Thousands of registry entries from Comodo, with Defense+

Hi all…

I used Defense+ for about six months, until spring of this year, when my system began to experience pegged CPU and was useless for about 15  to 25 seconds or so every time Defense+ popped up a message requiring a decision and action about a new program.  Might have even been a longer period, like 60 seconds, I don't quite remember now, but I just got tired of having to stop doing what I was doing and having to wait until my system was usable again.  I uninstalled Comodo, and unfortunately don't remember if I was running CIS 3.0 or 3.5, tho I *think* it was 3.5.

I’m considering installing it again at this point, to see if that issue has been cleared up, but I’m curious about something, figured I’d ask here. In the course of uninstalling, I was poking around the registry a bit, and discovered that when I did a registry search for keys with “comodo” mentioned in them, there were about 26,000 data matches, and about 19,000 key matches, with the term “comodo” in them (most in the comodo registry key - various rules, etc). That just seems like an awful lot of entries.

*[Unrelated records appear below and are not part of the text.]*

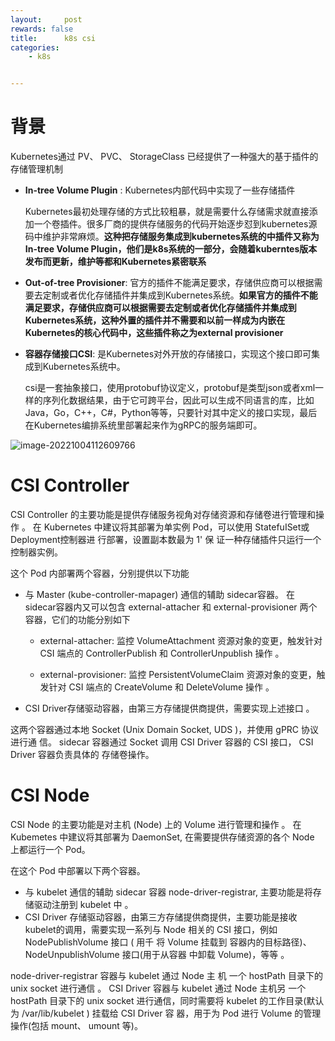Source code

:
 ```yaml
---
layout:     post
rewards: false
title:      k8s csi
categories:
    - k8s


---
```


# 背景

Kubernetes通过 PV、 PVC、 StorageClass 已经提供了一种强大的基于插件的存储管理机制

- **In-tree Volume Plugin** : Kubernetes内部代码中实现了一些存储插件

  Kubernetes最初处理存储的方式比较粗暴，就是需要什么存储需求就直接添加一个卷插件。很多厂商的提供存储服务的代码开始逐步怼到kubernetes源码中维护非常麻烦。**这种把存储服务集成到kubernetes系统的中插件又称为In-tree Volume Plugin，他们是k8s系统的一部分，会随着kuberntes版本发布而更新，维护等都和Kubernetes紧密联系**

- **Out-of-tree Provisioner**: 官方的插件不能满足要求，存储供应商可以根据需要去定制或者优化存储插件并集成到Kubernetes系统。**如果官方的插件不能满足要求，存储供应商可以根据需要去定制或者优化存储插件并集成到Kubernetes系统，这种外置的插件并不需要和以前一样成为内嵌在Kubernetes的核心代码中，这些插件称之为external provisioner**

- **容器存储接口CSI**: 是Kubernetes对外开放的存储接口，实现这个接口即可集成到Kubernetes系统中。

  csi是一套抽象接口，使用protobuf协议定义，protobuf是类型json或者xml一样的序列化数据结果，由于它可跨平台，因此可以生成不同语言的库，比如Java，Go，C++，C#，Python等等，只要针对其中定义的接口实现，最后在Kubernetes编排系统里部署起来作为gRPC的服务端即可。

![image-20221004112609766](https://tva1.sinaimg.cn/large/006y8mN6gy1h6t3eze398j31es0u0dle.jpg)

# CSI Controller

CSI Controller 的主要功能是提供存储服务视角对存储资源和存储卷进行管理和操作 。 在 Kubernetes 中建议将其部署为单实例 Pod，可以使用 StatefuISet或 Deployment控制器进 行部署，设置副本数最为 1' 保 证一种存储插件只运行一个控制器实例。

这个 Pod 内部署两个容器，分别提供以下功能

- 与 Master (kube-controller-mapager) 通信的辅助 sidecar容器。 在 sidecar容器内又可以包含 external-attacher 和 external-provisioner 两个容器，它们的功能分别如下

  - external-attacher: 监控 VolumeAttachment 资源对象的变更，触发针对 CSI 端点的 ControllerPublish 和 ControllerUnpublish 操作 。

  - external-provisioner: 监控 PersistentVolumeClaim 资源对象的变更，触发针对 CSI 端点的 CreateVolume 和 DeleteVolume 操作 。

- CSI Driver存储驱动容器，由第三方存储提供商提供，需要实现上述接口 。

这两个容器通过本地 Socket (Unix Domain Socket, UDS )，并使用 gPRC 协议进行通 信。 sidecar 容器通过 Socket 调用 CSI Driver 容器的 CSI 接口， CSI Driver 容器负责具体的 存储卷操作。

# CSI Node

CSI Node 的主要功能是对主机 (Node) 上的 Volume 进行管理和操作 。 在 Kubemetes 中建议将其部署为 DaemonSet, 在需要提供存储资源的各个 Node 上都运行一个 Pod。

在这个 Pod 中部署以下两个容器。

- 与 kubelet 通信的辅助 sidecar 容器 node-driver-registrar, 主要功能是将存储驱动注册到 kubelet 中 。
- CSI Driver 存储驱动容器，由第三方存储提供商提供，主要功能是接收 kubelet的调用，需要实现一系列与 Node 相关的 CSI 接口，例如 NodePublishVolume 接口 ( 用千 将 Volume 挂载到 容器内的目标路径)、 NodeUnpublishVolume 接口(用于从容器 中卸载 Volume)，等等 。

node-driver-registrar 容器与 kubelet 通过 Node 主 机 一个 hostPath 目录下的 unix socket 进行通信 。 CSI Driver 容器与 kubelet 通过 Node 主机另 一个 hostPath 目录下的 unix socket 进行通信，同时需要将 kubelet 的工作目录(默认为 /var/lib/kubelet ) 挂载给 CSI Driver 容 器，用于为 Pod 进行 Volume 的管理操作(包括 mount、 umount 等)。
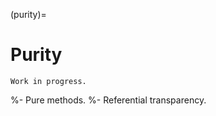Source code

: (purity)=
# Purity

```{warning}
Work in progress.
```

%- Pure methods.
%- Referential transparency.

I’m wondering A) if this seemingly massive amount of registry entries is typical, and B) if just marking a program as a “Trusted program” creates less entries in the registry than when I decide to set up custom rules for a program (ie, “Trusted Program” might just set ONE flag(registry entry) like “Allow all the standard “Trusted Program” interactions”, rather than individually creating a bunch of individual rules for each of the Trusted Programs), or are all the rules created for every program individually, whether they are created via categorizing the program as a Trusted Program or alternatively setting up custom rules for the program.

Can anyone enlighten me a bit on either of these questions??  I don't think the jillions of registry entries slowed up my system any (other than, as I mentioned, the 15-25 second system freeze that eventually began happening when I had to respond to a Defense+ alert by classifying some program as Trusted or Installer or whatever, or creating custom rules for it, which eventually drove me to uninstall CIS), but it seems like an awful lot of registry clutter.  Maybe no other way to manage what Defense+ is doing other than having all those registry entries, I dunno...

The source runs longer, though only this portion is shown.